Multi-threaded Quick Sort

  • Venkys.io
Multi-threaded Quick Sort

Problem Statement - Multi-threaded Quick Sort

Introduction

QuickSort is a popular sorting technique based on divide and conquer algorithm. In this technique, an element is chosen as a pivot and the array is partitioned around it. The target of partition is, given an array and an element x of the array as a pivot, put x at its correct position in a sorted array and put all smaller elements (smaller than x) before x, and put all greater elements (greater than x) after x.

Multi-threading allows concurrent execution of two or more parts of a program for maximum utilization of CPU. Each part of such program is called a thread. So, threads are light-weight processes within a process.

Overview

The provided Python code implements a multithreaded version of the QuickSort algorithm. The QuickSortMultiThreading class is designed to recursively sort an array using a randomized pivot selection strategy. The partition method identifies a pivot element, places it in its correct position, and partitions the array into two subproblems. The __call__ method serves as the main entry point, initiating the sorting process. It checks for the base case, then partitions the array and creates separate instances for the left and right subproblems. The multithreading aspect is introduced through the use of the ThreadPoolExecutor from the concurrent.futures module.

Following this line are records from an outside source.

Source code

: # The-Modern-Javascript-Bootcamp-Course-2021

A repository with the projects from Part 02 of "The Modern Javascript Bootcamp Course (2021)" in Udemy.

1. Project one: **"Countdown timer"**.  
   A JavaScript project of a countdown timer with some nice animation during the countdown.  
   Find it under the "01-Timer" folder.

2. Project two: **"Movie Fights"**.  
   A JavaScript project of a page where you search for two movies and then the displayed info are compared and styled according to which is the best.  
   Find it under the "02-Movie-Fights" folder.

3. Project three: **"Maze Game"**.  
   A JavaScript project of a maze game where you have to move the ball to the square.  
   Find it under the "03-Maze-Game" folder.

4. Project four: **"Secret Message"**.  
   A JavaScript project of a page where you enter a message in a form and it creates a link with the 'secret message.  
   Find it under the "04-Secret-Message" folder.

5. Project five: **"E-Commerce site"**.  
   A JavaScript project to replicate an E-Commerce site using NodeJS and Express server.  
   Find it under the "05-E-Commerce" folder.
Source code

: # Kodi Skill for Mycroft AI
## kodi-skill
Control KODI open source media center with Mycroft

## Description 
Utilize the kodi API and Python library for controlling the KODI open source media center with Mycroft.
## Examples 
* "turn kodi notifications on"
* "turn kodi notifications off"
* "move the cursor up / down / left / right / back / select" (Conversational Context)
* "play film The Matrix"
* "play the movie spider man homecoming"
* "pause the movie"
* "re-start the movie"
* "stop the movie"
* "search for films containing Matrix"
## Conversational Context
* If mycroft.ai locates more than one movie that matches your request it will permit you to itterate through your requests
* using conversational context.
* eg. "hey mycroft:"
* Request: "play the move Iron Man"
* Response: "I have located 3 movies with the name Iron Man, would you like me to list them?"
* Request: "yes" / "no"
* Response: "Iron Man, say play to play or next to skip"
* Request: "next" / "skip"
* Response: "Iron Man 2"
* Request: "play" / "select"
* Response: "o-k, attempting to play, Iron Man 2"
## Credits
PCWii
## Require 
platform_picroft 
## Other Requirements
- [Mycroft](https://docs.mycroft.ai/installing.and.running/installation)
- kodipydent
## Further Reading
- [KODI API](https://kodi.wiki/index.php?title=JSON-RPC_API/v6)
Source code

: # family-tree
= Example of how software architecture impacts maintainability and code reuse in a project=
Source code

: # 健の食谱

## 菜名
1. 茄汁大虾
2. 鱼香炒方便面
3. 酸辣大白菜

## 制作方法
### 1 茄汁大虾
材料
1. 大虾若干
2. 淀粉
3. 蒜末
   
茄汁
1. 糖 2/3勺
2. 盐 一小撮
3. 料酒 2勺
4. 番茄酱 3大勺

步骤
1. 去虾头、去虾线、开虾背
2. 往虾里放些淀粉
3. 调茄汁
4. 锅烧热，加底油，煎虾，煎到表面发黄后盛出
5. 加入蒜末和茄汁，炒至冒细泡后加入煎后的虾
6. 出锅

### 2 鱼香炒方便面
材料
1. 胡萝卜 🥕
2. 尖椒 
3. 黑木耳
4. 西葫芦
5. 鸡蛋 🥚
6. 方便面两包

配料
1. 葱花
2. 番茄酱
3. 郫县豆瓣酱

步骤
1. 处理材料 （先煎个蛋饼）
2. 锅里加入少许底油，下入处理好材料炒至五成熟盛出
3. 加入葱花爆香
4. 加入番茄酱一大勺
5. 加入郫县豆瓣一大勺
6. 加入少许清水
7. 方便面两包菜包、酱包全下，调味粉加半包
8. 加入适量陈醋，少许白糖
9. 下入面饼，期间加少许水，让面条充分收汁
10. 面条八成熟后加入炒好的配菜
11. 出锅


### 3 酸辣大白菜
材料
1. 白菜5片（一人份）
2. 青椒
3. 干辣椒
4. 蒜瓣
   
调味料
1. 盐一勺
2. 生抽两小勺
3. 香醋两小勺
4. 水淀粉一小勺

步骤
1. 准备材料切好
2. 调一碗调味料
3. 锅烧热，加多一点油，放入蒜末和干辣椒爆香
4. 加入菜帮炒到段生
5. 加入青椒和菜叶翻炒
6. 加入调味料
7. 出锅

The left and right subproblems are sorted concurrently, exploiting parallelism to potentially improve performance. While multithreading in Python is constrained by the Global Interpreter Lock (GIL), this implementation may still benefit from parallel execution in scenarios with I/O-bound operations or when working with large datasets. The code concludes by printing the sorted array, showcasing the effectiveness of multithreading in accelerating the QuickSort algorithm.

code

Python

# Copyrights to venkys.io
# For more programs, visit venkys.io
# Python program for Multi-threaded quick sort

# Time Complexity: O(N*log N) 
# Space Complexity: O(N)

import random
from concurrent.futures import ThreadPoolExecutor

class QuickSortMultiThreading:
    def __init__(self, start, end, arr):
        self.start = start
        self.end = end
        self.arr = arr

    # Finding random pivoted and partition
    def partition(self, start, end, arr):
        i = start
        j = end
        
        # Decide random pivot
        pivoted = random.randint(i, j)
        
        # Swap the pivoted with end
        # element of array
        t = arr[j]
        arr[j] = arr[pivoted]
        arr[pivoted] = t
        j -= 1
        
        # Start partitioning
        while i <= j:
            if arr[i] <= arr[end]:
                i += 1
                continue
            if arr[j] >= arr[end]:
                j -= 1
                continue
            t = arr[j]
            arr[j] = arr[i]
            arr[i] = t
            j -= 1
            i += 1
            
        # Swap pivoted to its
        # correct position
        t = arr[j + 1]
        arr[j + 1] = arr[end]
        arr[end] = t
        return j + 1

    # Function to implement
    # QuickSort method
    def __call__(self):
    
        # Base case for null safety
        if self.start is None or self.end is None or self.arr is None:
            return
        
        # Ensure indices are within the valid range
        if self.start >= self.end or self.start < 0 or self.end >= len(self.arr):
            return
        
        # Find partition
        p = self.partition(self.start, self.end, self.arr)
        
        # Divide array
        left = QuickSortMultiThreading(self.start, p - 1, self.arr)
        right = QuickSortMultiThreading(p + 1, self.end, self.arr)
        
        # Left subproblem as a separate thread
        with ThreadPoolExecutor(max_workers=2) as executor:
            futures = [executor.submit(left), executor.submit(right)]
            for future in futures:
                future.result()

if __name__ == '__main__':
    try:
        # Read the size of the array from STDIN
        n = int(input())
        
        # Read the elements of the array from STDIN
        arr = [int(x) for x in input().split()]
        
        # Perform multi-threaded quicksort
        QuickSortMultiThreading(0, n - 1, arr)
        
        # Print sorted elements
        for i in range(n):
            print(arr[i], end=' ')
            
    except ValueError:
        print("Invalid input. Please enter a valid integer for the size of the array.")

step-by-step explanation

The provided Python program implements the QuickSort algorithm using multi-threading for parallel execution. The QuickSortMultiThreading class is designed to take a range of indices within an array and perform the sorting operation concurrently on the specified range. The partition method is responsible for selecting a random pivot element and partitioning the array around it. The main QuickSort logic is implemented in the call method, where the array is divided into two subproblems, and each subproblem is handled by a separate thread using the ThreadPoolExecutor from the concurrent.futures module.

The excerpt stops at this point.